Dice il ministro della Difesa La Russa che «oltre ai delinquenti, agli stupratori, a chi fa furti e rapine, sono contrari alla presenza dei militari per garantire la sicurezza solo i post sessantottini: i figli, non in senso anagrafico, di chi gridava “basco nero il tuo posto è il cimitero”, “ps-ss”, o quelli che consideravano polizia e carabinieri golpisti».
Vorrei chiedere a qualcuno che conosce La Russa – mi dicono che bastano sei passaggi per raggiungere chiunque al mondo, perciò faccio l’ottimista – se per favore può riferirgli che non sono né delinquente né stupratrice, non ho mai fatto furti né rapine, non sono post-sessantottina, non sono figlia (nemmeno «non in senso anagrafico») di chi gridava «basco nero il tuo posto è il cimitero», «ps-ss», e non sono neanche una di quelli che consideravano o considerano golpisti la polizia e i carabinieri.
Però i militari nelle città non mi piacciono lo stesso.
La faccenda dei militari in città è davvero una megaidiozia. Non saprei dire se sia più ipocrita, cretina o pericolosa. Lo diranno i prossimi mesi.
Secondo me, in effetti, è tutte e tre le cose.
Ma forse non è più neanche pericolosa.
Perché tutto ciò che fa è rendere visibile una cosa che le preesiste (altrimenti non si sarebbe potuto neanche decidere di mandarli in giro, i militari): il degrado (stavolta lo dico io) della sensibilità civile collettiva e della sensibilità istituzionale.
Se ci sembra collettivamente normale se non addirittura giusto vedere i militari per le strade con funzioni (probabilmente, a dar bado ai ministrelli, solo simboliche: da cui l’ipocrisia) di pubblica sicurezza, vuol dire che la decomposizione del senso civile è ben più che compiuta.
E che siamo al di là del pericolo, temo.
La sensazione di “disordine pubblico” cui la presenza dei militari dovrebbe porre rimedio ha la propria radice nell’iniquità di un sistema rappresentativo che non è stato modificato in relazione ai mutamenti sociali.
Milioni di immigrati lavorano in Italia, decine di migliaia hanno costruito la loro famiglia nel paese (che ormai è il “loro” paese quanto è il “nostro”). Costoro pagano le tasse, hanno fisso domicilio, creano ricchezza.
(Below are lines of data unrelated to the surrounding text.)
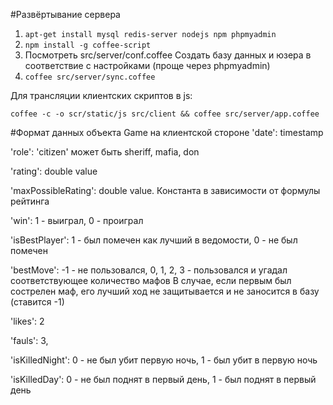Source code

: #Развёртывание сервера
1. `apt-get install mysql redis-server nodejs npm phpmyadmin`
2. `npm install -g coffee-script`
3. Посмотреть src/server/conf.coffee
Создать базу данных и юзера в соответствие с настройками (проще через phpmyadmin)
4. `coffee src/server/sync.coffee`

Для трансляции клиентских скриптов в js:

`coffee -c -o scr/static/js src/client && coffee src/server/app.coffee`

#Формат данных объекта Game на клиентской стороне
'date': timestamp

'role': 'citizen' может быть sheriff, mafia, don

'rating': double value

'maxPossibleRating': double value. Константа в зависимости от формулы рейтинга

'win': 1 - выиграл, 0 - проиграл

'isBestPlayer': 1 - был помечен как лучший в ведомости, 0 - не был помечен

'bestMove':
-1 - не пользовался,
0, 1, 2, 3 - пользовался и угадал соответствующее количество мафов
В случае, если первым был сострелен маф, его лучший ход не защитывается и не заносится в базу (ставится -1)

'likes': 2

'fauls': 3,

'isKilledNight': 0 - не был убит первую ночь, 1 - был убит в первую ночь

'isKilledDay': 0 - не был поднят в первый день, 1 - был поднят в первый день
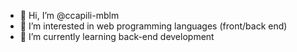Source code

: - 👋 Hi, I’m @ccapili-mblm
- 👀 I’m interested in web programming languages (front/back end)
- 🌱 I’m currently learning back-end development

<!---
ccapili-mblm/ccapili-mblm is a ✨ special ✨ repository because its `README.md` (this file) appears on your GitHub profile.
You can click the Preview link to take a look at your changes.
--->
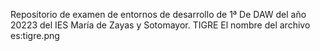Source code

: Repositorio de examen de entornos de desarrollo de 1ª De DAW del año 20223 del IES María de Zayas y Sotomayor.
TIGRE
El nombre del archivo es:tigre.png
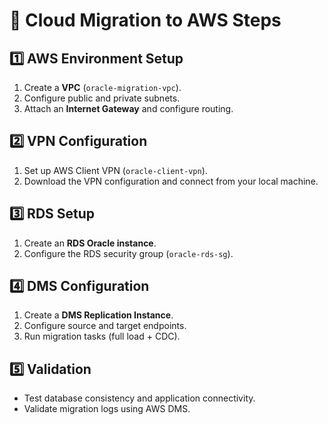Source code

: # 🚀 Cloud Migration to AWS Steps

## 1️⃣ AWS Environment Setup
1. Create a **VPC** (`oracle-migration-vpc`).
2. Configure public and private subnets.
3. Attach an **Internet Gateway** and configure routing.

## 2️⃣ VPN Configuration
1. Set up AWS Client VPN (`oracle-client-vpn`).
2. Download the VPN configuration and connect from your local machine.

## 3️⃣ RDS Setup
1. Create an **RDS Oracle instance**.
2. Configure the RDS security group (`oracle-rds-sg`).

## 4️⃣ DMS Configuration
1. Create a **DMS Replication Instance**.
2. Configure source and target endpoints.
3. Run migration tasks (full load + CDC).

## 5️⃣ Validation
- Test database consistency and application connectivity.
- Validate migration logs using AWS DMS.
I loro figli parlano italiano, hanno amici fra i figli degli italiani. Tuttavia la maggior parte di tali immigrati non ha la cittadinanza italiana e non ha alcun diritto di voto.
Se la negazione del diritto a professare il proprio culto in luoghi adeguati lede in maniera sostanziale i diritti civili di queste persone (oltre a testimoniare un oscurantismo che, per fare solo un esempio significativo, non trova eguali nella storia delle Serenissima), la negazione del voto mina alla base il principio stesso di rappresentatività democratica, cui tali persone non hanno diritto.
E’ in atto un passaggio di potere non dissimile dalla nascita della borghesia mercantile nell’Europa anseatica del XIII secolo, e da molti altri casi.
I militari proteggono esattamente il potere di non concedere il voto a cittadini che devono rimanere di serie B perché, se si desse loro la possibilità di votare, essi potrebbero eleggere rappresentanti che attualmente non hanno e che difenderebbero i loro diritti.
Non so se seguire il ragionamento di Carlo. So solo che al di là di tutto l’utilizzo dei militari così come fa questo governo ha lo stesso livello di logica di usare un coltello per stringere una vite: se va bene è più difficoltoso di usare un cacciavite se va male ti tagli pure.
Se servono più forze dell’ordine per le strade è la polizia (di stato o locale) che se ne deve occupare; e se sono a corto di organici (o sono male impiegati) è lì che il problema va risolto.
Risvolto a cui La Russa non ha pensato: ma Brunetta lo sa che la difesa è in esubero di 3000 unità?